A zona norte é a segunda região que recebe o PrevPaz. A primeira foi um dos extremos da zona sul, nos bairros do Capão Redondo, Jardim Ângela e Campo Limpo. Entre os dias 1.º e 10 de agosto, houve queda nos crimes de homicídio (60%), nos roubos de veículo (37,5%) e em furtos de veículos (36,6%), como explicou o secretário estadual de Segurança Pública, Fernando Grella Vieira, na sexta-feira, durante entrevista em São Bernardo do Campo, no ABC.

— É um trabalho que a polícia está fazendo dentro do seu planejamento. A polícia trabalha com informações, com dados e ela tem o dever de planejar, rever a sua atuação para alcançar os melhores resultados.

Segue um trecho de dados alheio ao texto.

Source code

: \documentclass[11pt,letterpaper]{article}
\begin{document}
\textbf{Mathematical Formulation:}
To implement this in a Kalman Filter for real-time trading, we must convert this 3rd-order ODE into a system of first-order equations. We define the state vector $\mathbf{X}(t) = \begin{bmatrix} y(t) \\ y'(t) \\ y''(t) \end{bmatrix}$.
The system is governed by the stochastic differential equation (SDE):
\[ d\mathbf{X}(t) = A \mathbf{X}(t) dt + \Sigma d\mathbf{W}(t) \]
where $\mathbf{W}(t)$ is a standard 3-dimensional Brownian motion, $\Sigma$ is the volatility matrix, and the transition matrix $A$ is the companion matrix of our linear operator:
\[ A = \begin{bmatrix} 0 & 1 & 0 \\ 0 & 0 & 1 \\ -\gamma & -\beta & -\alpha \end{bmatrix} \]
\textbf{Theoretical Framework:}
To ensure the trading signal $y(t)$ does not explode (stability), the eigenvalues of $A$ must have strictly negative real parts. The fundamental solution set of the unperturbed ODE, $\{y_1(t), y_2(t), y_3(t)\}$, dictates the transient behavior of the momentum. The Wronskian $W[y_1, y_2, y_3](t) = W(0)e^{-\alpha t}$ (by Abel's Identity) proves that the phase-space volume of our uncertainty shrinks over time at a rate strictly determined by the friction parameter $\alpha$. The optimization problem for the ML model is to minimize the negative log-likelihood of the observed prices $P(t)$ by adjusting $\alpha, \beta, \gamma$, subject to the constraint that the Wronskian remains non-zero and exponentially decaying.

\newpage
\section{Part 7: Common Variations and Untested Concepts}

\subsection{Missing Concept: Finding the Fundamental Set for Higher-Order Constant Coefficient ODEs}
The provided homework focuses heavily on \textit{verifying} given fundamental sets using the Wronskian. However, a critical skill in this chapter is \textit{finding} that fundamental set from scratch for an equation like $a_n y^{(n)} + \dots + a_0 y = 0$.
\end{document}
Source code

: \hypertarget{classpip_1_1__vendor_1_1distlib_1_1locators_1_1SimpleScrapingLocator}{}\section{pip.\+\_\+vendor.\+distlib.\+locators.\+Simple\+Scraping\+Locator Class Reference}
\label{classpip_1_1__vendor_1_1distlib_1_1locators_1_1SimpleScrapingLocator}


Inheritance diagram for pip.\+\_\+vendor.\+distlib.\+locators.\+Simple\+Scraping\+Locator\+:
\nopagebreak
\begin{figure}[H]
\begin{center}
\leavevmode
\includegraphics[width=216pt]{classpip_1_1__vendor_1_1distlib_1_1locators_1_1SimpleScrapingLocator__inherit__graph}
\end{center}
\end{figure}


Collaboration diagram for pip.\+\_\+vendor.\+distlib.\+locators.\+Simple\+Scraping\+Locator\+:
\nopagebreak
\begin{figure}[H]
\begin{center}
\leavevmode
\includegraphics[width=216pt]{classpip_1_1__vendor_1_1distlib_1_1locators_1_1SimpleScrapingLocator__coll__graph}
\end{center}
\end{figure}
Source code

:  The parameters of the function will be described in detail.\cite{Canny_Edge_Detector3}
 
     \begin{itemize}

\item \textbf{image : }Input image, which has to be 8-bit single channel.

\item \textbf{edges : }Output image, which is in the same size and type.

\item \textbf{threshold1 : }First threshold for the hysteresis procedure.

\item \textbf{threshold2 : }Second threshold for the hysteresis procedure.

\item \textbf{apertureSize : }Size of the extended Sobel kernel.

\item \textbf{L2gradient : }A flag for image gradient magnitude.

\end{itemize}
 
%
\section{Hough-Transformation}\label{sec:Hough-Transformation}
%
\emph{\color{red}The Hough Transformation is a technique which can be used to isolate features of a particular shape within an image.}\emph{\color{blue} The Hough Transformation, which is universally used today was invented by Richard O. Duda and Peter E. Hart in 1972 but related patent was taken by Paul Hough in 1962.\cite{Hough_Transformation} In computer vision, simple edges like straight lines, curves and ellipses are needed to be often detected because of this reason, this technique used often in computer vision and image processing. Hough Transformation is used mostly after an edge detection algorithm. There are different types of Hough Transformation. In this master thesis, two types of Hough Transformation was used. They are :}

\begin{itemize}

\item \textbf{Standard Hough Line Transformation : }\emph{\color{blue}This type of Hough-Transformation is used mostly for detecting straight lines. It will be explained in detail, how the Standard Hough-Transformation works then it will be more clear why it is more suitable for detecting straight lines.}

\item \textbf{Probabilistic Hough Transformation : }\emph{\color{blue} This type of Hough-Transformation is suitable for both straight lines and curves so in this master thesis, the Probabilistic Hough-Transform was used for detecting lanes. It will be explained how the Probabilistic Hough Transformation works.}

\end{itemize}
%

Naquele dia, a Polícia Civil realizou uma operação que Grella classificou como um "duro golpe" na estrutura do PCC. Foram presos Márcio Vital dos Santos, de 36 anos, conhecido como Tucano, e Alexsandro Gerônimo, de 34 anos, o MK. A dupla ocupava cargos de "sintonia final nacional", representando os interesses de Marcos Willians Herbas Camacho, o Marcola, fora da prisão. Os dois eram as autoridades do PCC na rua e davam ordens para o restante da facção que está dentro ou fora do sistema nacional.

Resolução

Os esclarecimentos de crimes, porém, continuam baixos. De fato, o risco de alguém ser indiciado ou preso depois da prática de um crime no Estado continua sendo de apenas 2%. Há distritos em São Paulo que não prenderam ninguém neste ano, segundo os dados da secretaria - são as oito delegacias do idoso da capital. Duas Delegacias de Defesa da Mulher prenderam apenas uma pessoa durante o primeiro semestre.

Finalmente, três distritos policiais — 21.º DP (Vila Matilde), 28.º DP (Freguesia do Ó) e 52.º DP (Parque São Jorge) só detiveram uma pessoa por meio de mandado judicial durante o primeiro semestre. Para se ter ideia do contraste, delegacias como 49.º DP (São Mateus) e 47.º DP (Capão Redondo) prenderam 130 e 111 pessoas, respectivamente, por meio de mandado.